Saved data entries
****************
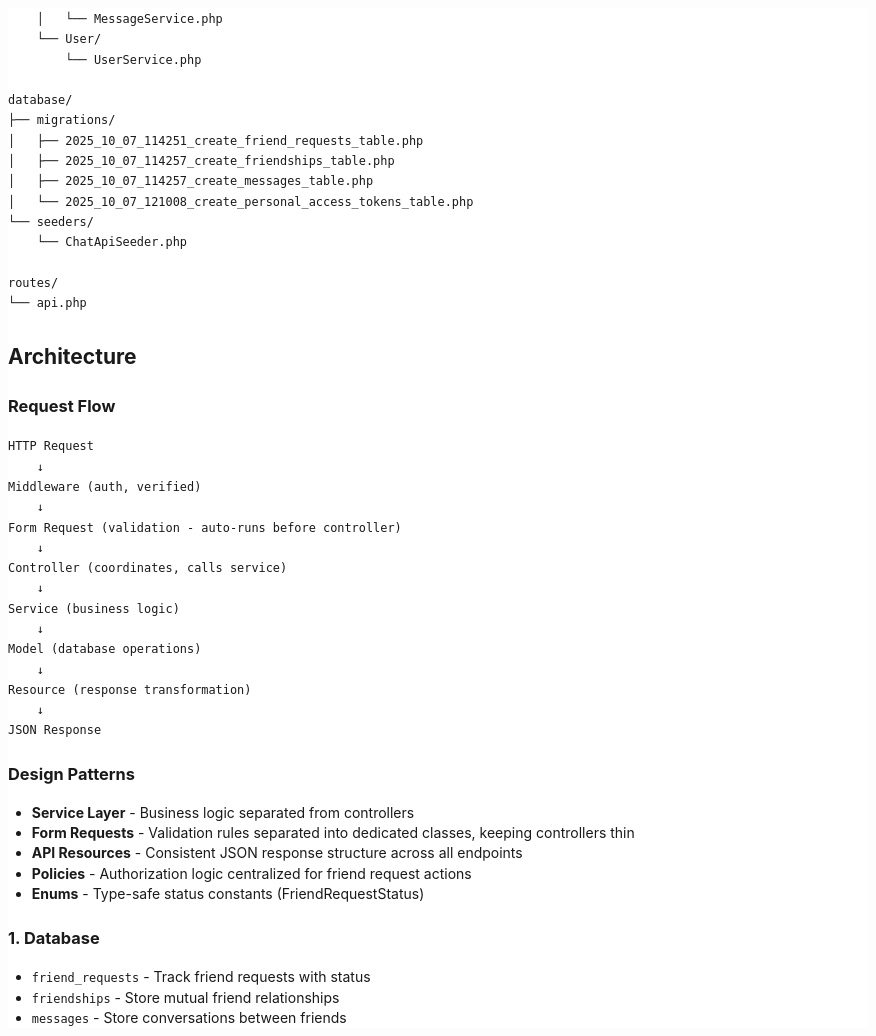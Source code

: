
 ```
    │   └── MessageService.php
    └── User/
        └── UserService.php

database/
├── migrations/
│   ├── 2025_10_07_114251_create_friend_requests_table.php
│   ├── 2025_10_07_114257_create_friendships_table.php
│   ├── 2025_10_07_114257_create_messages_table.php
│   └── 2025_10_07_121008_create_personal_access_tokens_table.php
└── seeders/
    └── ChatApiSeeder.php

routes/
└── api.php
```
## Architecture


### Request Flow
```
HTTP Request
    ↓
Middleware (auth, verified)
    ↓
Form Request (validation - auto-runs before controller)
    ↓
Controller (coordinates, calls service)
    ↓
Service (business logic)
    ↓
Model (database operations)
    ↓
Resource (response transformation)
    ↓
JSON Response
```

### Design Patterns

- **Service Layer** - Business logic separated from controllers
- **Form Requests** - Validation rules separated into dedicated classes, keeping controllers thin
- **API Resources** - Consistent JSON response structure across all endpoints
- **Policies** - Authorization logic centralized for friend request actions
- **Enums** - Type-safe status constants (FriendRequestStatus)


### 1. Database 
- `friend_requests` - Track friend requests with status
- `friendships` - Store mutual friend relationships
- `messages` - Store conversations between friends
****************
§ **WORK INSTRUCTION**
Check the entries above line by line and return each one containing the word "JSON".

§ **YOUR SOLUTION**
JSON Response
- **API Resources** - Consistent JSON response structure across all endpoints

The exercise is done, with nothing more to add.